Problem requirements. Each line from the one containing "we can re-write" to the end of the entries below must be restated exactly, and no other line should appear.

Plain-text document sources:
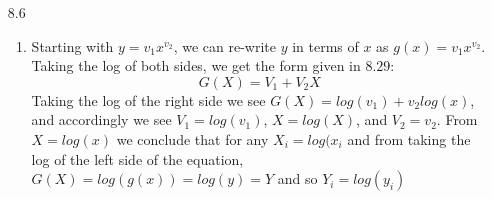 \documentclass[11pt,a4paper]{article}
\begin{document}
\begin{itemize}
\begin{enumerate} [label={\alph*)}]
					
					\item Solving using the relative least squares function we find $V_1$ and $V_2$ using the partial derivatives again:
					\begin{align*}
						E(V_1,V_2) &= \sum\limits_{i=1}^n \Big[\frac{V_1 + V_2cos\theta - R_i}{R_i}\Big]^2 \\
						\frac{\partial E}{\partial V_1} &= \sum\limits_{i=1}^n 2\Big[\frac{V_1 + V_2cos\theta - R_i}{R_i}\Big]\Big[\frac{1}{R_i}\Big] = 0\\
						\frac{\partial E}{\partial V_2} &= \sum\limits_{i=1}^n 2\Big[\frac{V_1 + V_2cos\theta - R_i}{R_i}\Big]\Big[\frac{cos\theta}{R_i}\Big] = 0
					\end{align*}
					This changes our matrix $A$ to be $\begin{pmatrix} \Sigma \frac{1}{R^2} & \Sigma \frac{cos\theta}{R^2} \\ \Sigma \frac{cos\theta}{R^2} & \Sigma \frac{cos^2\theta}{R^2} \end{pmatrix}$ where we see a common $R^2$ under each term. This then changes our calculation of $V_1$ and $V_2$ and we get:
					$$\begin{pmatrix} V_1 \\ V_2 \end{pmatrix} = \begin{pmatrix} .0026229460 \\ .1891379693 \end{pmatrix}$$
					Using these to solve for $p$ and $\varepsilon$ we see $p = \frac{1}{V_1} = 1.2429$ and $\varepsilon = V_2*p \approx .9232$
					This turns out to approximate the actual data points better than the original function and so if we had to choose, we should use this version.
				\end{enumerate}
			\item[8.6]
				\begin{enumerate} [label={\alph*)}]
					\item Starting with $y=v_1x^{v_2}$, we can re-write $y$ in terms of $x$ as $g(x)=v_1x^{v_2}$. Taking the log of both sides, we get the form given in $8.29$:
					$$G(X) = V_1 + V_2X$$
					Taking the log of the right side we see $G(X) = log(v_1) + v_2log(x)$, and accordingly we see $V_1=log(v_1)$, $X = log(X)$, and $V_2 = v_2$. From $X = log(x)$ we conclude that for any $X_i = log(x_i$ and from taking the log of the left side of the equation, $G(X) = log(g(x)) = log(y) = Y$ and so $Y_i = log(y_i)$
					

\end{enumerate}
\end{itemize}
\end{document}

Solution for this task.
					\item Starting with $y=v_1x^{v_2}$, we can re-write $y$ in terms of $x$ as $g(x)=v_1x^{v_2}$. Taking the log of both sides, we get the form given in $8.29$:
					$$G(X) = V_1 + V_2X$$
					Taking the log of the right side we see $G(X) = log(v_1) + v_2log(x)$, and accordingly we see $V_1=log(v_1)$, $X = log(X)$, and $V_2 = v_2$. From $X = log(x)$ we conclude that for any $X_i = log(x_i$ and from taking the log of the left side of the equation, $G(X) = log(g(x)) = log(y) = Y$ and so $Y_i = log(y_i)$
					

\end{enumerate}
\end{itemize}
\end{document}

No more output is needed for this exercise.